By Moses Mubangizi · Published 1 April 2026 · 2 min read · Last updated 1 April 2026

What eating in Kampala taught me that no kitchen in Riyadh could

I grew up going to restaurants that my mother called "too expensive for what they give you." She wasn't wrong. The best food was always somewhere else — a relative's house, a market, a plastic-table spot with no name on the door.

When I go back to Kampala now, I eat differently than when I lived there. I eat like someone who knows what to look for.

If you know, you know. A rolex is a chapati rolled around a fried egg omelette, sometimes with cabbage and tomato, cooked on a flat griddle over charcoal. It costs almost nothing. It is one of the most complete eating experiences I know. The skill is in the chapati.

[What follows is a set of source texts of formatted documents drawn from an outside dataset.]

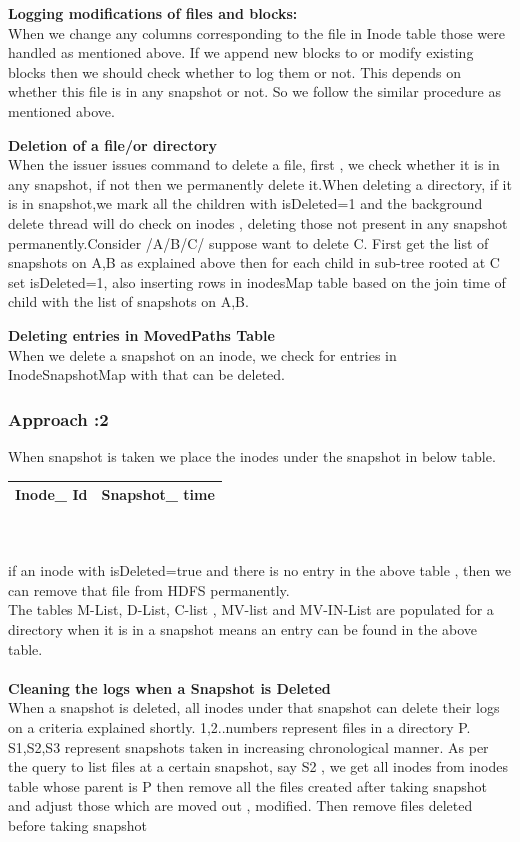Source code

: \textbf{Logging modifications of files and blocks:}\\
When we change any columns corresponding to the file in Inode table those were handled as mentioned above. If we append new blocks to or modify existing blocks then we should check whether to log them or not. This depends on whether this file is in any snapshot or not. So we follow the similar procedure as mentioned above.


\textbf{Deletion of a file/or directory}\\
When the issuer issues command to delete a file, first , we check whether it is in any snapshot, if not then we permanently delete it.When deleting a directory, if it is in snapshot,we mark all the children with isDeleted=1 and the background delete thread will do check on inodes , deleting those not present in any snapshot permanently.Consider /A/B/C/ suppose want to delete C. First get the list of snapshots on A,B as explained above then for each child in sub-tree rooted at C set isDeleted=1, also inserting rows in inodesMap table based on the join time of child with the list of snapshots on A,B. 

\textbf{Deleting entries in MovedPaths Table}\\
When we delete a snapshot on an inode, we check for entries in InodeSnapshotMap with that can be deleted.

\subsubsection{Approach :2}
When snapshot is taken we place the inodes under the snapshot in below table.

\begin{tabular}{|c|c|}
\hline
Inode\_ Id&Snapshot\_ time\\
\hline
\end{tabular}\\\\
if an inode with isDeleted=true and there is no entry in the above table , then we can remove that file from HDFS permanently.\\
The tables M-List, D-List, C-list , MV-list and MV-IN-List are populated for a directory when it is in a snapshot means an entry can be found in the above table.\\\\
\textbf{Cleaning the logs when a Snapshot is Deleted}\\
When a snapshot is deleted, all inodes under that snapshot can delete their logs on a criteria explained shortly. 1,2..numbers represent files in a directory P. S1,S2,S3 represent snapshots taken in increasing chronological manner. As per the query to list files at a certain snapshot, say S2 , we get all inodes from inodes table whose parent is P then remove all the files created after taking snapshot and adjust those which are moved out , modified. Then remove files deleted before taking snapshot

It has to be thin enough to roll without cracking but substantial enough to hold the egg. The griddle temperature matters. Too hot and the chapati chars before it cooks through. Too cool and it goes leathery.

I've tried to recreate it in a professional kitchen with better equipment and better ingredients. It's never quite right. Some food belongs to its context.

I grew up eating food cooked over charcoal and then spent years in kitchens with induction and gas. When I went back and ate rolex from a jiko, I understood what I'd been missing. Charcoal isn't just heat. It's variable, directional, and it communicates with the cook. You have to read it. Move the pan. Lift it. Tilt it. The food tells you when it's right through smell and sound in a way that a thermostat never can.

It made me a better cook on induction, oddly — because I started paying more attention to what the food was telling me rather than what the dial said.

Owino Market in downtown Kampala is overwhelming. It's also the most educational place I've spent time as a cook. You see what's in season because that's all there is. You smell ingredients before you see them. You learn to read the quality of a tomato by the weight, not the colour. You buy small and use everything because you're not storing — you're cooking today.

That relationship with ingredients — seasonal, immediate, nothing wasted — is the philosophy that every fine dining kitchen tries to market. In Owino it's just practical economics. The philosophy comes free.

The most expensive thing in fine dining is the pretence of simplicity. The most honest version of simplicity is just what you could afford.

I cook between both worlds now. I haven't figured out the balance yet. I'm not sure I'm supposed to.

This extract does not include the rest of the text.